In Denton, Texas, 1,300 miles away from where a crowd was gathered to watch the removal of the Stonewall Jackson statue in Richmond, Virginia, Jackson’s great-great-grandson’s phone was buzzing with text messages from friends watching workers saw off the base of the statue.

Workers lower the Stonewall Jackson statue on to a truck after it was removed from Arthur Ashe Boulevard Wednesday, July 1, 2020. / ALEXA WELCH EDLUND

“I’m very much cheering on from afar,” said William Jackson “Jack” Christian, a lecturer in the English department at the University of North Texas who was home with his 3-week-old daughter on Wednesday when he heard the news. “I think removing racist imagery and symbols – whether it’s statues or a Confederate flag or school names – is a first step toward addressing a racist past and hopefully enacting a more just future.”

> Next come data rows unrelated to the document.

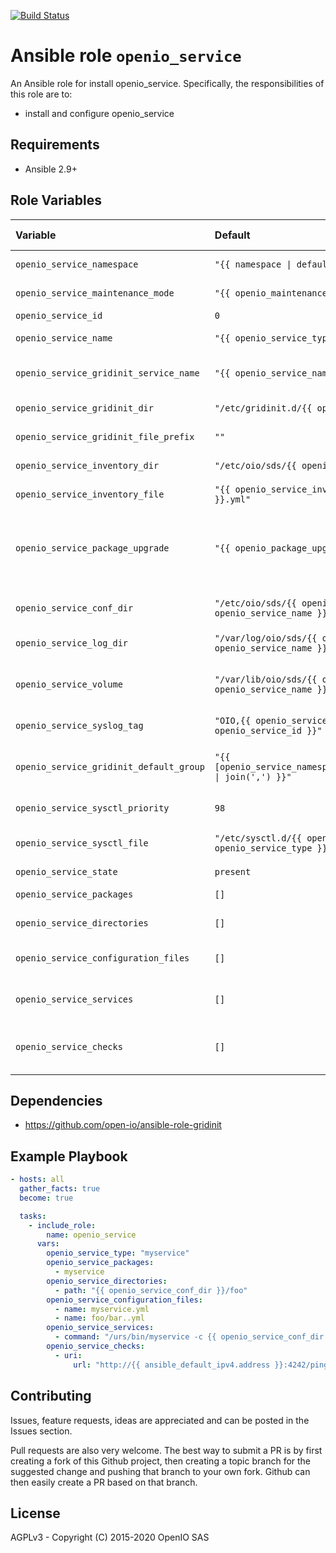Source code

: [![Build Status](https://travis-ci.org/open-io/ansible-role-openio-openio_service.svg?branch=master)](https://travis-ci.org/open-io/ansible-role-openio-openio_service)
# Ansible role `openio_service`

An Ansible role for install openio_service. Specifically, the responsibilities of this role are to:

- install and configure openio_service

## Requirements

- Ansible 2.9+

## Role Variables

| Variable   | Default | Comments (type)  |
| :---       | :---    | :---             |
| `openio_service_namespace` | `"{{ namespace \| default('OPENIO') }}"` | OpenIO namespace |
| `openio_service_maintenance_mode` | `"{{ openio_maintenance_mode \| d(false) }}"` | Maintenance mode|
| `openio_service_id` | `0` | Service ID |
| `openio_service_name` | `"{{ openio_service_type }}-{{ openio_service_id }}"` | Service name |
| `openio_service_gridinit_service_name` | `"{{ openio_service_namespace }}-{{ openio_service_name }}"` | Gridinit service name|
| `openio_service_gridinit_dir` | `"/etc/gridinit.d/{{ openio_service_namespace }}"` | Gridinit directory |
| `openio_service_gridinit_file_prefix` | `""` | Gridinit prefix |
| `openio_service_inventory_dir` | `"/etc/oio/sds/{{ openio_service_namespace }}/inventory"` | Inventory directory |
| `openio_service_inventory_file` | `"{{ openio_service_inventory_dir }}/{{ openio_service_name }}.yml"` | Service inventory_file|
| `openio_service_package_upgrade` | `"{{ openio_package_upgrade \| d(false) }}"` | Do we upgrade package during deployment ? |
| `openio_service_conf_dir` | `"/etc/oio/sds/{{ openio_service_namespace }}/{{ openio_service_name }}"` | Service configuration directory |
| `openio_service_log_dir` | `"/var/log/oio/sds/{{ openio_service_namespace }}/{{ openio_service_name }}"` | Service log directory |
| `openio_service_volume` | `"/var/lib/oio/sds/{{ openio_service_namespace }}/{{ openio_service_name }}"` | Service volume directory (data) |
| `openio_service_syslog_tag` | `"OIO,{{ openio_service_namespace }},{{ openio_service_type }},{{ openio_service_id }}"` | Service syslog tag|
| `openio_service_gridinit_default_group` | `"{{ [openio_service_namespace,openio_service_type,openio_service_id] \| join(',') }}"` | Service gridinit default groups |
| `openio_service_sysctl_priority` | `98` | sysctl file priority |
| `openio_service_sysctl_file` | `"/etc/sysctl.d/{{ openio_service_sysctl_priority }}-{{ openio_service_type }}.conf"` | sysctl configuration file |
| `openio_service_state` | `present` | Service state |
| `openio_service_packages` | `[]` | Service packages |
| `openio_service_directories` | `[]` | Service directories |
| `openio_service_configuration_files` | `[]` | Service configuration files |
| `openio_service_services` | `[]` | Gridinit services to launch |
| `openio_service_checks` | `[]` | Service Checks to run at the end |

## Dependencies
- https://github.com/open-io/ansible-role-gridinit

## Example Playbook

```yaml
- hosts: all
  gather_facts: true
  become: true

  tasks:
    - include_role:
        name: openio_service
      vars:
        openio_service_type: "myservice"
        openio_service_packages:
          - myservice
        openio_service_directories:
          - path: "{{ openio_service_conf_dir }}/foo"
        openio_service_configuration_files:
          - name: myservice.yml
          - name: foo/bar..yml
        openio_service_services:
          - command: "/urs/bin/myservice -c {{ openio_service_conf_dir }}/myservice.yml"
        openio_service_checks:
          - uri:
              url: "http://{{ ansible_default_ipv4.address }}:4242/ping"
```

## Contributing

Issues, feature requests, ideas are appreciated and can be posted in the Issues section.

Pull requests are also very welcome.
The best way to submit a PR is by first creating a fork of this Github project, then creating a topic branch for the suggested change and pushing that branch to your own fork.
Github can then easily create a PR based on that branch.

## License
AGPLv3 - Copyright (C) 2015-2020 OpenIO SAS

Christian, 41, said he was raised in Bon Air with both “reverence and skepticism” for his namesake. He was taught that Jackson committed good deeds, such as educating enslaved people in violation of state law. As an adult, his views sharpened.

“He still had a white supremacist viewpoint that he went to war to protect,” Christian said.

He and his brother wrote Richmond Mayor Levar Stoney asking for the monuments to come down in 2017 after a white supremacist plowed into a crowd in Charlottesville, killing Heather Heyer. The man had come to protest against the removal of a prominent Confederate monument in the city’s downtown.

“I noticed that when people of color or women have voiced the opinions we voiced, they face far more criticism,” he said of the response to their call for action. “I think we definitely felt like we had a responsibility to say something, but it was also part of our privilege to get to say something; to weigh in as opposed to just being outraged.”

Christian said he hopes no public money is spent displaying and contextualizing the piece. He credited steady activism and a wave of recent protests with pushing officials to a decision.

“I would be happy with [the statue] being locked away and not displayed anywhere,” he said. “I don’t think it can be a symbol for everybody.”